2 Ein solcher Beschluß bedarf der Zustimmung von mindestens zwei Dritteln
der gewählten Abgeordneten.
3 Spätestens am 60. Tage nach Ablauf der Wahlperiode oder am 45. Tage nach
Auflösung der Volkskammer muß deren Neuwahl stattfinden.
Artikel 65
1 Das Recht zur Einbringung von Gesetzesvorlagen haben die Abgeordneten der
in der Volkskammer vertretenen Parteien und Massenorganisationen, die Ausschüsse
der Volkskammer, der Staatsrat, der Ministerrat und der Freie Deutsche Gewerkschaftsbund.
2 Die Ausschüsse der Volkskammer beraten die Gesetzesvorlagen und legen ihre
Auffassung dem Plenum der Volkskammer vor.
3 Entwürfe grundlegender Gesetze werden vor ihrer Verabschiedung der Bevölkerung
zur Erörterung unterbreitet. Die Ergebnisse der Volksdiskussion sind bei
der endgültigen Fassung auszuwerten.
4 Die von der Volkskammer verabschiedeten Gesetze werden vom Vorsitzenden
des Staatsrates innerhalb eines Monats im Gesetzblatt verkündet.
5 Gesetze treten am 14. Tage nach ihrer Verkündung in Kraft, soweit sie nichts
anderes bestimmen.
Kapitel 2
Der Staatsrat
Artikel 66-75
Artikel 66
1 Der Staatsrat nimmt als Organ der Volkskammer die Aufgaben wahr, die ihm
durch die Verfassung sowie die Gesetze und Beschlüsse der Volkskammer übertragen
sind. Er ist der Volkskammer für seine Tätigkeit verantwortlich. Zur Durchführung
der ihm übertragenen Aufgaben faßt er Beschlüsse.

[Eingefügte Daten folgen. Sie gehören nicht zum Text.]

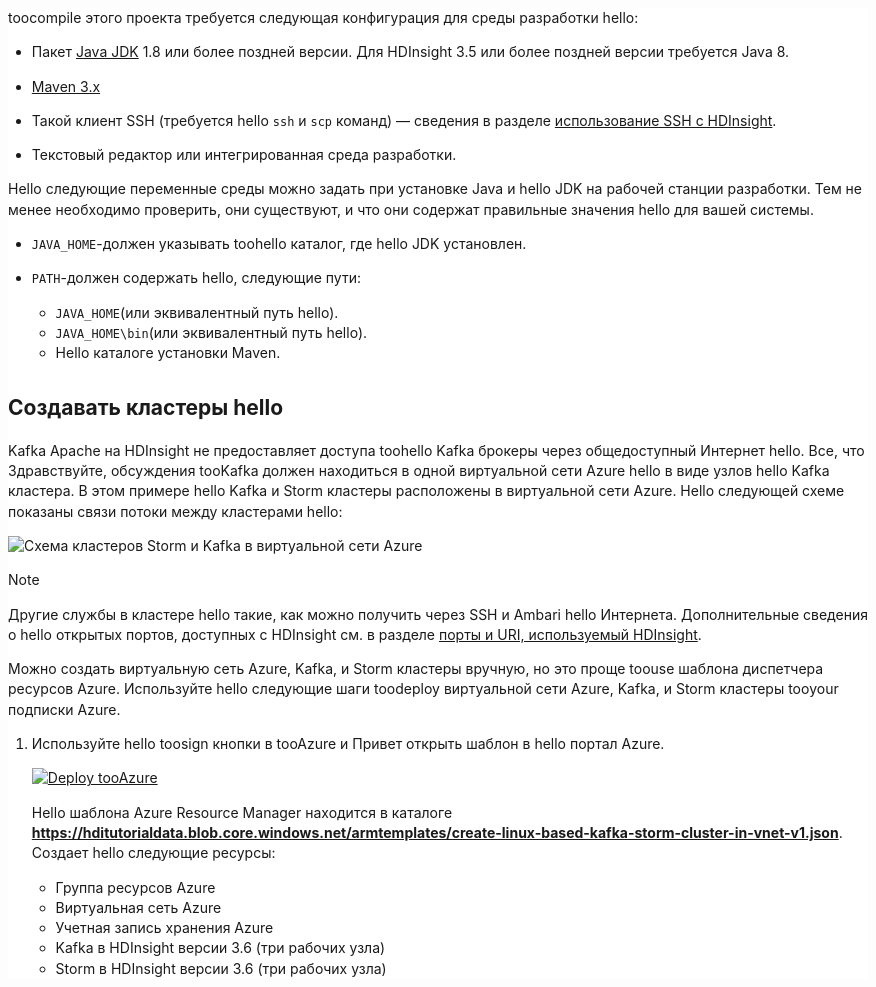 toocompile этого проекта требуется следующая конфигурация для среды разработки hello:

* Пакет [Java JDK](https://www.oracle.com/technetwork/java/javase/downloads/jdk7-downloads-1880260.html) 1.8 или более поздней версии. Для HDInsight 3.5 или более поздней версии требуется Java 8.

* [Maven 3.x](https://maven.apache.org/download.cgi)

* Такой клиент SSH (требуется hello `ssh` и `scp` команд) — сведения в разделе [использование SSH с HDInsight](hdinsight-hadoop-linux-use-ssh-unix.md).

* Текстовый редактор или интегрированная среда разработки.

Hello следующие переменные среды можно задать при установке Java и hello JDK на рабочей станции разработки. Тем не менее необходимо проверить, они существуют, и что они содержат правильные значения hello для вашей системы.

* `JAVA_HOME`-должен указывать toohello каталог, где hello JDK установлен.
* `PATH`-должен содержать hello, следующие пути:
  
    * `JAVA_HOME`(или эквивалентный путь hello).
    * `JAVA_HOME\bin`(или эквивалентный путь hello).
    * Hello каталоге установки Maven.

## <a name="create-hello-clusters"></a>Создавать кластеры hello

Kafka Apache на HDInsight не предоставляет доступа toohello Kafka брокеры через общедоступный Интернет hello. Все, что Здравствуйте, обсуждения tooKafka должен находиться в одной виртуальной сети Azure hello в виде узлов hello Kafka кластера. В этом примере hello Kafka и Storm кластеры расположены в виртуальной сети Azure. Hello следующей схеме показаны связи потоки между кластерами hello:

![Схема кластеров Storm и Kafka в виртуальной сети Azure](./media/hdinsight-apache-storm-with-kafka/storm-kafka-vnet.png)

> [!NOTE]
> Другие службы в кластере hello такие, как можно получить через SSH и Ambari hello Интернета. Дополнительные сведения о hello открытых портов, доступных с HDInsight см. в разделе [порты и URI, используемый HDInsight](hdinsight-hadoop-port-settings-for-services.md).

Можно создать виртуальную сеть Azure, Kafka, и Storm кластеры вручную, но это проще toouse шаблона диспетчера ресурсов Azure. Используйте hello следующие шаги toodeploy виртуальной сети Azure, Kafka, и Storm кластеры tooyour подписки Azure.

1. Используйте hello toosign кнопки в tooAzure и Привет открыть шаблон в hello портал Azure.
   
    <a href="https://portal.azure.com/#create/Microsoft.Template/uri/https%3A%2F%2Fhditutorialdata.blob.core.windows.net%2Farmtemplates%2Fcreate-linux-based-kafka-storm-cluster-in-vnet-v2.json" target="_blank"><img src="./media/hdinsight-apache-storm-with-kafka/deploy-to-azure.png" alt="Deploy tooAzure"></a>
   
    Hello шаблона Azure Resource Manager находится в каталоге **https://hditutorialdata.blob.core.windows.net/armtemplates/create-linux-based-kafka-storm-cluster-in-vnet-v1.json**. Создает hello следующие ресурсы:
    
    * Группа ресурсов Azure
    * Виртуальная сеть Azure
    * Учетная запись хранения Azure
    * Kafka в HDInsight версии 3.6 (три рабочих узла)
    * Storm в HDInsight версии 3.6 (три рабочих узла)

2 Der Staatsrat vertritt die Deutsche Demokratische Republik völkerrechtlich.
Er ratifiziert und kündigt Staatsverträge und andere völkerrechtliche Verträge,
für die, die Ratifizierung vorgesehen ist.
Artikel 67
1 Der Staatsrat besteht aus dem Vorsitzenden, seinen Stellvertretern, den
Mitgliedern und dem Sekretär.
2 Der Vorsitzende,. die Stellvertreter des Vorsitzenden, die Mitglieder und
der Sekretär des Staatsrates werden von der Volkskammer auf ihrer Ersten
Tagung nach der Neuwahl auf die Dauer von 5 Jahren gewählt.
3 Der Vorschlag für die Wahl des Vorsitzenden des Staatsrates wird von der
stärksten Fraktion der Volkskammer unterbreitet.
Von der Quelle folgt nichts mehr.